**WORK INSTRUCTIONS:** Which lines of the listing below contain the word "size"? Copy each of them.

[Start of Attachment]

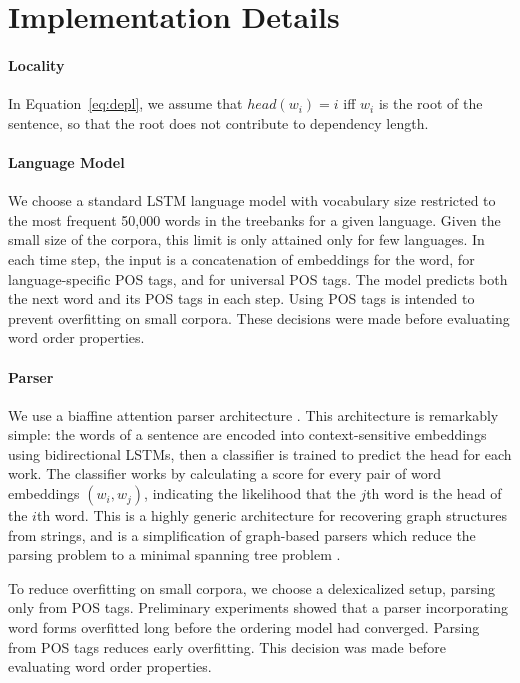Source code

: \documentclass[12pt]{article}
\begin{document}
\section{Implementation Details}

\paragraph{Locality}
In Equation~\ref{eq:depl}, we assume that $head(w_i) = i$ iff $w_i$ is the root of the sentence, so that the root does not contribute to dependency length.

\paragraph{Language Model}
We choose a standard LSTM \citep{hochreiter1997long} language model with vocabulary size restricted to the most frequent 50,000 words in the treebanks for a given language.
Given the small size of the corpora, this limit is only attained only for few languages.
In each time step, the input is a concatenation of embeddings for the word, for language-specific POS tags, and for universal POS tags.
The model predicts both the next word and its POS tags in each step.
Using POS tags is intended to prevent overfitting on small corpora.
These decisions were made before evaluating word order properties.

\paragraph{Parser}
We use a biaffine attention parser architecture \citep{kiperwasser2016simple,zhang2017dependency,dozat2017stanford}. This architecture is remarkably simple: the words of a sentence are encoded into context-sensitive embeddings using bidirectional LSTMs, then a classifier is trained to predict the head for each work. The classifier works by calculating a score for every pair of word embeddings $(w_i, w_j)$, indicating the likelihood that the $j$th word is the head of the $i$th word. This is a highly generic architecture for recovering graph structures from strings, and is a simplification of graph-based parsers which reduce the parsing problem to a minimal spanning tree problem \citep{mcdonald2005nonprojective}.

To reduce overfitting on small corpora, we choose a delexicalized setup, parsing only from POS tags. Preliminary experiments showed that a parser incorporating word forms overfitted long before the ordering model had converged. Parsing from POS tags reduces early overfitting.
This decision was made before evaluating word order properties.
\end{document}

[End of Attachment]
[Start of Attachment]

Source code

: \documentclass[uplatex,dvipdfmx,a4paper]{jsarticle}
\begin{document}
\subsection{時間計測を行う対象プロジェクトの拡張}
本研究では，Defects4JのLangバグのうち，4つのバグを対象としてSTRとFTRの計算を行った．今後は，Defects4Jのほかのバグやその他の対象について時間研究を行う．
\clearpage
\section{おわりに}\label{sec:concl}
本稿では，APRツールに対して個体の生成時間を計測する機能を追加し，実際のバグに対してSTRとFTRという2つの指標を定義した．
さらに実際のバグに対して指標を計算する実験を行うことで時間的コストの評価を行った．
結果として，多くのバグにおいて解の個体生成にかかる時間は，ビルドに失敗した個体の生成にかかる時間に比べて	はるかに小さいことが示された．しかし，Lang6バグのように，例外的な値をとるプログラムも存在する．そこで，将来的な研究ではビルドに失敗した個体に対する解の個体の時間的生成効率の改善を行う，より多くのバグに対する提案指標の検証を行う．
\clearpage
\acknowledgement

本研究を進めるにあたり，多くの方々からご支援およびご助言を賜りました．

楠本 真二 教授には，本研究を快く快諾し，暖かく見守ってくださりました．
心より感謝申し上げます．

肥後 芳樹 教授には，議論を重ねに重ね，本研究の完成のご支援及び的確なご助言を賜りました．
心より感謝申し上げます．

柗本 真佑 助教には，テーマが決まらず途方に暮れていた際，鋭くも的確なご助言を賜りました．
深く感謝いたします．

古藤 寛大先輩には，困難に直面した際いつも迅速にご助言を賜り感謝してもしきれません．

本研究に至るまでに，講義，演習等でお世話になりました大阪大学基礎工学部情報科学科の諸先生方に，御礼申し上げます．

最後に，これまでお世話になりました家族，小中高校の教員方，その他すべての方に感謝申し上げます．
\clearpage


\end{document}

[End of Attachment]

**EXERCISE RESPONSE:**
We choose a standard LSTM \citep{hochreiter1997long} language model with vocabulary size restricted to the most frequent 50,000 words in the treebanks for a given language.
Given the small size of the corpora, this limit is only attained only for few languages.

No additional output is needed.